= Voluntary secondary school =

Type of private school in Ireland

In education in Ireland, a voluntary secondary school (or privately-owned secondary school; scoil dheonach) is a post-primary school that is privately owned and managed, while being partly government-funded. Most are denominational schools, and the managers are often Catholic Church authorities, especially in the case of Catholic schools. Like national schools at primary level, voluntary secondary schools are supported by the Department of Education, on a per capita basis. Approximately 90% of teachers' salaries are met by the state. Some schools charge tuition fees, while many others request top-up funding or voluntary fee contributions from parents. The local community may also be involved in fund raising.

Until 1966, all post-primary schools were voluntary secondary schools except for vocational schools run by Vocational Education Committees. The raising of the school leaving age by Donogh O'Malley triggered the creation of publicly managed community and comprehensive schools. Some smaller secondary schools subsequently merged with each other or with the public schools. Voluntary secondary schools still form the largest part of the post-primary school system and are attended by about 60% of post-primary education students.

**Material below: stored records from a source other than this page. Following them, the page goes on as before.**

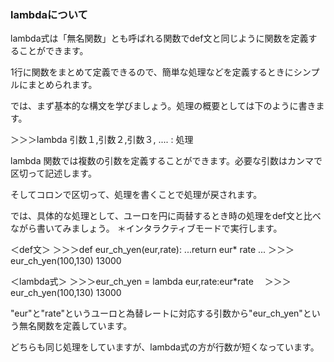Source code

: ### lambdaについて

lambda式は「無名関数」とも呼ばれる関数でdef文と同じように関数を定義することができます。

1行に関数をまとめて定義できるので、簡単な処理などを定義するときにシンプルにまとめられます。

では、まず基本的な構文を学びましょう。処理の概要としては下のように書きます。

＞＞＞lambda 引数１,引数２,引数３, .... : 処理

lambda 関数では複数の引数を定義することができます。必要な引数はカンマで区切って記述します。

そしてコロンで区切って、処理を書くことで処理が戻されます。


では、具体的な処理として、ユーロを円に両替するとき時の処理をdef文と比べながら書いてみましょう。
＊インタラクティブモードで実行します。

＜def文＞
＞＞＞def eur_ch_yen(eur,rate):
...return eur* rate
...
＞＞＞eur_ch_yen(100,130)
13000

＜lambda式＞
＞＞＞eur_ch_yen = lambda eur,rate:eur*rate　
＞＞＞eur_ch_yen(100,130)
13000

"eur"と"rate"というユーロと為替レートに対応する引数から"eur_ch_yen"という無名関数を定義しています。

どちらも同じ処理をしていますが、lambda式の方が行数が短くなっています。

The schools are generally managed by a Board of Management or less often a patron or religious institute. A school principal is in general control of everyday business. Some voluntary secondary schools are boarding schools, this is particularly so in the case of Protestant, many of which are Church of Ireland, as students cannot commute daily to such schools which are often located only in a few provincial towns. These schools generally receive additional grants to the normal per capita grant.